### Task inputs
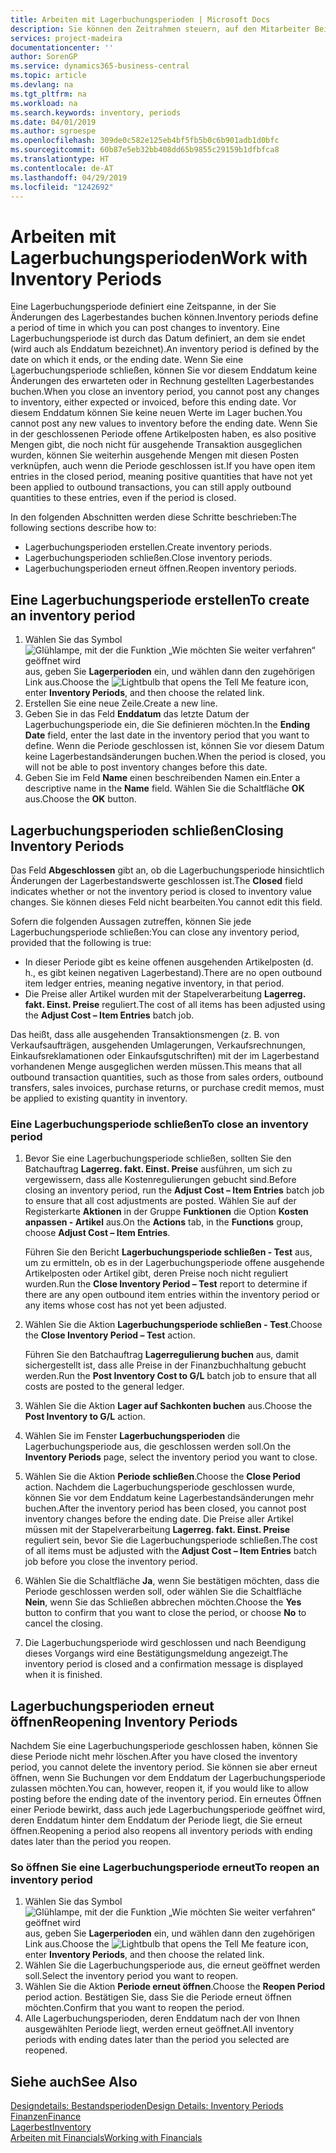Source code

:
 ```yaml
---
title: Arbeiten mit Lagerbuchungsperioden | Microsoft Docs
description: Sie können den Zeitrahmen steuern, auf den Mitarbeiter Beitragsänderungen des Lagerbestandes buchen können, indem Sie Lagerbuchungsperioden definieren.
services: project-madeira
documentationcenter: ''
author: SorenGP
ms.service: dynamics365-business-central
ms.topic: article
ms.devlang: na
ms.tgt_pltfrm: na
ms.workload: na
ms.search.keywords: inventory, periods
ms.date: 04/01/2019
ms.author: sgroespe
ms.openlocfilehash: 309de0c582e125eb4bf5fb5b0c6b901adb1d0bfc
ms.sourcegitcommit: 60b87e5eb32bb408dd65b9855c29159b1dfbfca8
ms.translationtype: HT
ms.contentlocale: de-AT
ms.lasthandoff: 04/29/2019
ms.locfileid: "1242692"
---
```

# <a name="work-with-inventory-periods"></a><span data-ttu-id="f3457-103">Arbeiten mit Lagerbuchungsperioden</span><span class="sxs-lookup"><span data-stu-id="f3457-103">Work with Inventory Periods</span></span>
<span data-ttu-id="f3457-104">Eine Lagerbuchungsperiode definiert eine Zeitspanne, in der Sie Änderungen des Lagerbestandes buchen können.</span><span class="sxs-lookup"><span data-stu-id="f3457-104">Inventory periods define a period of time in which you can post changes to inventory.</span></span> <span data-ttu-id="f3457-105">Eine Lagerbuchungsperiode ist durch das Datum definiert, an dem sie endet (wird auch als Enddatum bezeichnet).</span><span class="sxs-lookup"><span data-stu-id="f3457-105">An inventory period is defined by the date on which it ends, or the ending date.</span></span> <span data-ttu-id="f3457-106">Wenn Sie eine Lagerbuchungsperiode schließen, können Sie vor diesem Enddatum keine Änderungen des erwarteten oder in Rechnung gestellten Lagerbestandes buchen.</span><span class="sxs-lookup"><span data-stu-id="f3457-106">When you close an inventory period, you cannot post any changes to inventory, either expected or invoiced, before this ending date.</span></span> <span data-ttu-id="f3457-107">Vor diesem Enddatum können Sie keine neuen Werte im Lager buchen.</span><span class="sxs-lookup"><span data-stu-id="f3457-107">You cannot post any new values to inventory before the ending date.</span></span> <span data-ttu-id="f3457-108">Wenn Sie in der geschlossenen Periode offene Artikelposten haben, es also positive Mengen gibt, die noch nicht für ausgehende Transaktion ausgeglichen wurden, können Sie weiterhin ausgehende Mengen mit diesen Posten verknüpfen, auch wenn die Periode geschlossen ist.</span><span class="sxs-lookup"><span data-stu-id="f3457-108">If you have open item entries in the closed period, meaning positive quantities that have not yet been applied to outbound transactions, you can still apply outbound quantities to these entries, even if the period is closed.</span></span>  

<span data-ttu-id="f3457-109">In den folgenden Abschnitten werden diese Schritte beschrieben:</span><span class="sxs-lookup"><span data-stu-id="f3457-109">The following sections describe how to:</span></span>  

* <span data-ttu-id="f3457-110">Lagerbuchungsperioden erstellen.</span><span class="sxs-lookup"><span data-stu-id="f3457-110">Create inventory periods.</span></span>  
* <span data-ttu-id="f3457-111">Lagerbuchungsperioden schließen.</span><span class="sxs-lookup"><span data-stu-id="f3457-111">Close inventory periods.</span></span>  
* <span data-ttu-id="f3457-112">Lagerbuchungsperioden erneut öffnen.</span><span class="sxs-lookup"><span data-stu-id="f3457-112">Reopen inventory periods.</span></span>  

## <a name="to-create-an-inventory-period"></a><span data-ttu-id="f3457-113">Eine Lagerbuchungsperiode erstellen</span><span class="sxs-lookup"><span data-stu-id="f3457-113">To create an inventory period</span></span>  
1. <span data-ttu-id="f3457-114">Wählen Sie das Symbol ![Glühlampe, mit der die Funktion „Wie möchten Sie weiter verfahren“ geöffnet wird](media/ui-search/search_small.png "Wie möchten Sie weiter verfahren?") aus, geben Sie **Lagerperioden** ein, und wählen dann den zugehörigen Link aus.</span><span class="sxs-lookup"><span data-stu-id="f3457-114">Choose the ![Lightbulb that opens the Tell Me feature](media/ui-search/search_small.png "Tell me what you want to do") icon, enter **Inventory Periods**, and then choose the related link.</span></span>  
2. <span data-ttu-id="f3457-115">Erstellen Sie eine neue Zeile.</span><span class="sxs-lookup"><span data-stu-id="f3457-115">Create a new line.</span></span>  
3. <span data-ttu-id="f3457-116">Geben Sie in das Feld **Enddatum** das letzte Datum der Lagerbuchungsperiode ein, die Sie definieren möchten.</span><span class="sxs-lookup"><span data-stu-id="f3457-116">In the **Ending Date** field, enter the last date in the inventory period that you want to define.</span></span> <span data-ttu-id="f3457-117">Wenn die Periode geschlossen ist, können Sie vor diesem Datum keine Lagerbestandsänderungen buchen.</span><span class="sxs-lookup"><span data-stu-id="f3457-117">When the period is closed, you will not be able to post inventory changes before this date.</span></span>  
4. <span data-ttu-id="f3457-118">Geben Sie im Feld **Name** einen beschreibenden Namen ein.</span><span class="sxs-lookup"><span data-stu-id="f3457-118">Enter a descriptive name in the **Name** field.</span></span> <span data-ttu-id="f3457-119">Wählen Sie die Schaltfläche **OK** aus.</span><span class="sxs-lookup"><span data-stu-id="f3457-119">Choose the **OK** button.</span></span>  

## <a name="closing-inventory-periods"></a><span data-ttu-id="f3457-120">Lagerbuchungsperioden schließen</span><span class="sxs-lookup"><span data-stu-id="f3457-120">Closing Inventory Periods</span></span>  
<span data-ttu-id="f3457-121">Das Feld **Abgeschlossen** gibt an, ob die Lagerbuchungsperiode hinsichtlich Änderungen der Lagerbestandswerte geschlossen ist.</span><span class="sxs-lookup"><span data-stu-id="f3457-121">The **Closed** field indicates whether or not the inventory period is closed to inventory value changes.</span></span> <span data-ttu-id="f3457-122">Sie können dieses Feld nicht bearbeiten.</span><span class="sxs-lookup"><span data-stu-id="f3457-122">You cannot edit this field.</span></span>  

<span data-ttu-id="f3457-123">Sofern die folgenden Aussagen zutreffen, können Sie jede Lagerbuchungsperiode schließen:</span><span class="sxs-lookup"><span data-stu-id="f3457-123">You can close any inventory period, provided that the following is true:</span></span>  

* <span data-ttu-id="f3457-124">In dieser Periode gibt es keine offenen ausgehenden Artikelposten (d. h., es gibt keinen negativen Lagerbestand).</span><span class="sxs-lookup"><span data-stu-id="f3457-124">There are no open outbound item ledger entries, meaning negative inventory, in that period.</span></span>  
* <span data-ttu-id="f3457-125">Die Preise aller Artikel wurden mit der Stapelverarbeitung **Lagerreg. fakt. Einst. Preise** reguliert.</span><span class="sxs-lookup"><span data-stu-id="f3457-125">The cost of all items has been adjusted using the **Adjust Cost – Item Entries** batch job.</span></span>  

<span data-ttu-id="f3457-126">Das heißt, dass alle ausgehenden Transaktionsmengen (z. B. von Verkaufsaufträgen, ausgehenden Umlagerungen, Verkaufsrechnungen, Einkaufsreklamationen oder Einkaufsgutschriften) mit der im Lagerbestand vorhandenen Menge ausgeglichen werden müssen.</span><span class="sxs-lookup"><span data-stu-id="f3457-126">This means that all outbound transaction quantities, such as those from sales orders, outbound transfers, sales invoices, purchase returns, or purchase credit memos, must be applied to existing quantity in inventory.</span></span>  

### <a name="to-close-an-inventory-period"></a><span data-ttu-id="f3457-127">Eine Lagerbuchungsperiode schließen</span><span class="sxs-lookup"><span data-stu-id="f3457-127">To close an inventory period</span></span>  
1. <span data-ttu-id="f3457-128">Bevor Sie eine Lagerbuchungsperiode schließen, sollten Sie den Batchauftrag **Lagerreg. fakt. Einst. Preise** ausführen, um sich zu vergewissern, dass alle Kostenregulierungen gebucht sind.</span><span class="sxs-lookup"><span data-stu-id="f3457-128">Before closing an inventory period, run the **Adjust Cost – Item Entries** batch job to ensure that all cost adjustments are posted.</span></span> <span data-ttu-id="f3457-129">Wählen Sie auf der Registerkarte **Aktionen** in der Gruppe **Funktionen** die Option **Kosten anpassen - Artikel** aus.</span><span class="sxs-lookup"><span data-stu-id="f3457-129">On the **Actions** tab, in the **Functions** group, choose **Adjust Cost – Item Entries**.</span></span>  

     <span data-ttu-id="f3457-130">Führen Sie den Bericht **Lagerbuchungsperiode schließen - Test** aus, um zu ermitteln, ob es in der Lagerbuchungsperiode offene ausgehende Artikelposten oder Artikel gibt, deren Preise noch nicht reguliert wurden.</span><span class="sxs-lookup"><span data-stu-id="f3457-130">Run the **Close Inventory Period – Test** report to determine if there are any open outbound item entries within the inventory period or any items whose cost has not yet been adjusted.</span></span>  
2. <span data-ttu-id="f3457-131">Wählen Sie die Aktion **Lagerbuchungsperiode schließen - Test**.</span><span class="sxs-lookup"><span data-stu-id="f3457-131">Choose the **Close Inventory Period – Test** action.</span></span>  

     <span data-ttu-id="f3457-132">Führen Sie den Batchauftrag **Lagerregulierung buchen** aus, damit sichergestellt ist, dass alle Preise in der Finanzbuchhaltung gebucht werden.</span><span class="sxs-lookup"><span data-stu-id="f3457-132">Run the **Post Inventory Cost to G/L** batch job to ensure that all costs are posted to the general ledger.</span></span>  
3. <span data-ttu-id="f3457-133">Wählen Sie die Aktion **Lager auf Sachkonten buchen** aus.</span><span class="sxs-lookup"><span data-stu-id="f3457-133">Choose the **Post Inventory to G/L** action.</span></span>  
4. <span data-ttu-id="f3457-134">Wählen Sie im Fenster  **Lagerbuchungsperioden** die Lagerbuchungsperiode aus, die geschlossen werden soll.</span><span class="sxs-lookup"><span data-stu-id="f3457-134">On the **Inventory Periods** page, select the inventory period you want to close.</span></span>  
5. <span data-ttu-id="f3457-135">Wählen Sie die Aktion **Periode schließen**.</span><span class="sxs-lookup"><span data-stu-id="f3457-135">Choose the **Close Period** action.</span></span> <span data-ttu-id="f3457-136">Nachdem die Lagerbuchungsperiode geschlossen wurde, können Sie vor dem Enddatum keine Lagerbestandsänderungen mehr buchen.</span><span class="sxs-lookup"><span data-stu-id="f3457-136">After the inventory period has been closed, you cannot post inventory changes before the ending date.</span></span> <span data-ttu-id="f3457-137">Die Preise aller Artikel müssen mit der Stapelverarbeitung **Lagerreg. fakt. Einst. Preise** reguliert sein, bevor Sie die Lagerbuchungsperiode schließen.</span><span class="sxs-lookup"><span data-stu-id="f3457-137">The cost of all items must be adjusted with the **Adjust Cost – Item Entries** batch job before you close the inventory period.</span></span>  
6. <span data-ttu-id="f3457-138">Wählen Sie die Schaltfläche **Ja**, wenn Sie bestätigen möchten, dass die Periode geschlossen werden soll, oder wählen Sie die Schaltfläche **Nein**, wenn Sie das Schließen abbrechen möchten.</span><span class="sxs-lookup"><span data-stu-id="f3457-138">Choose the **Yes** button to confirm that you want to close the period, or choose **No** to cancel the closing.</span></span>  
7. <span data-ttu-id="f3457-139">Die Lagerbuchungsperiode wird geschlossen und nach Beendigung dieses Vorgangs wird eine Bestätigungsmeldung angezeigt.</span><span class="sxs-lookup"><span data-stu-id="f3457-139">The inventory period is closed and a confirmation message is displayed when it is finished.</span></span>  

## <a name="reopening-inventory-periods"></a><span data-ttu-id="f3457-140">Lagerbuchungsperioden erneut öffnen</span><span class="sxs-lookup"><span data-stu-id="f3457-140">Reopening Inventory Periods</span></span>  
<span data-ttu-id="f3457-141">Nachdem Sie eine Lagerbuchungsperiode geschlossen haben, können Sie diese Periode nicht mehr löschen.</span><span class="sxs-lookup"><span data-stu-id="f3457-141">After you have closed the inventory period, you cannot delete the inventory period.</span></span> <span data-ttu-id="f3457-142">Sie können sie aber erneut öffnen, wenn Sie Buchungen vor dem Enddatum der Lagerbuchungsperiode zulassen möchten.</span><span class="sxs-lookup"><span data-stu-id="f3457-142">You can, however, reopen it, if you would like to allow posting before the ending date of the inventory period.</span></span> <span data-ttu-id="f3457-143">Ein erneutes Öffnen einer Periode bewirkt, dass auch jede Lagerbuchungsperiode geöffnet wird, deren Enddatum hinter dem Enddatum der Periode liegt, die Sie erneut öffnen.</span><span class="sxs-lookup"><span data-stu-id="f3457-143">Reopening a period also reopens all inventory periods with ending dates later than the period you reopen.</span></span>  

### <a name="to-reopen-an-inventory-period"></a><span data-ttu-id="f3457-144">So öffnen Sie eine Lagerbuchungsperiode erneut</span><span class="sxs-lookup"><span data-stu-id="f3457-144">To reopen an inventory period</span></span>  
1. <span data-ttu-id="f3457-145">Wählen Sie das Symbol ![Glühlampe, mit der die Funktion „Wie möchten Sie weiter verfahren“ geöffnet wird](media/ui-search/search_small.png "Wie möchten Sie weiter verfahren?") aus, geben Sie **Lagerperioden** ein, und wählen dann den zugehörigen Link aus.</span><span class="sxs-lookup"><span data-stu-id="f3457-145">Choose the ![Lightbulb that opens the Tell Me feature](media/ui-search/search_small.png "Tell me what you want to do") icon, enter **Inventory Periods**, and then choose the related link.</span></span>  
2. <span data-ttu-id="f3457-146">Wählen Sie die Lagerbuchungsperiode aus, die erneut geöffnet werden soll.</span><span class="sxs-lookup"><span data-stu-id="f3457-146">Select the inventory period you want to reopen.</span></span>  
3. <span data-ttu-id="f3457-147">Wählen Sie die Aktion **Periode erneut öffnen**.</span><span class="sxs-lookup"><span data-stu-id="f3457-147">Choose the **Reopen Period** period action.</span></span> <span data-ttu-id="f3457-148">Bestätigen Sie, dass Sie die Periode erneut öffnen möchten.</span><span class="sxs-lookup"><span data-stu-id="f3457-148">Confirm that you want to reopen the period.</span></span>  
4. <span data-ttu-id="f3457-149">Alle Lagerbuchungsperioden, deren Enddatum nach der von Ihnen ausgewählten Periode liegt, werden erneut geöffnet.</span><span class="sxs-lookup"><span data-stu-id="f3457-149">All inventory periods with ending dates later than the period you selected are reopened.</span></span>  

## <a name="see-also"></a><span data-ttu-id="f3457-150">Siehe auch</span><span class="sxs-lookup"><span data-stu-id="f3457-150">See Also</span></span>  
[<span data-ttu-id="f3457-151">Designdetails: Bestandsperioden</span><span class="sxs-lookup"><span data-stu-id="f3457-151">Design Details: Inventory Periods</span></span>](design-details-inventory-periods.md)  
[<span data-ttu-id="f3457-152">Finanzen</span><span class="sxs-lookup"><span data-stu-id="f3457-152">Finance</span></span>](finance.md)  
[<span data-ttu-id="f3457-153">Lagerbest</span><span class="sxs-lookup"><span data-stu-id="f3457-153">Inventory</span></span>](inventory-manage-inventory.md)  
[<span data-ttu-id="f3457-154">Arbeiten mit Financials</span><span class="sxs-lookup"><span data-stu-id="f3457-154">Working with Financials</span></span>](ui-work-product.md)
######
The answer should contain nothing but the lines from the top of the data above through the line containing "with Inventory Periods</span></span>", copied exactly, with no images.

Response area
Source code

:
 ```yaml
---
title: Arbeiten mit Lagerbuchungsperioden | Microsoft Docs
description: Sie können den Zeitrahmen steuern, auf den Mitarbeiter Beitragsänderungen des Lagerbestandes buchen können, indem Sie Lagerbuchungsperioden definieren.
services: project-madeira
documentationcenter: ''
author: SorenGP
ms.service: dynamics365-business-central
ms.topic: article
ms.devlang: na
ms.tgt_pltfrm: na
ms.workload: na
ms.search.keywords: inventory, periods
ms.date: 04/01/2019
ms.author: sgroespe
ms.openlocfilehash: 309de0c582e125eb4bf5fb5b0c6b901adb1d0bfc
ms.sourcegitcommit: 60b87e5eb32bb408dd65b9855c29159b1dfbfca8
ms.translationtype: HT
ms.contentlocale: de-AT
ms.lasthandoff: 04/29/2019
ms.locfileid: "1242692"
---
```

# <a name="work-with-inventory-periods"></a><span data-ttu-id="f3457-103">Arbeiten mit Lagerbuchungsperioden</span><span class="sxs-lookup"><span data-stu-id="f3457-103">Work with Inventory Periods</span></span>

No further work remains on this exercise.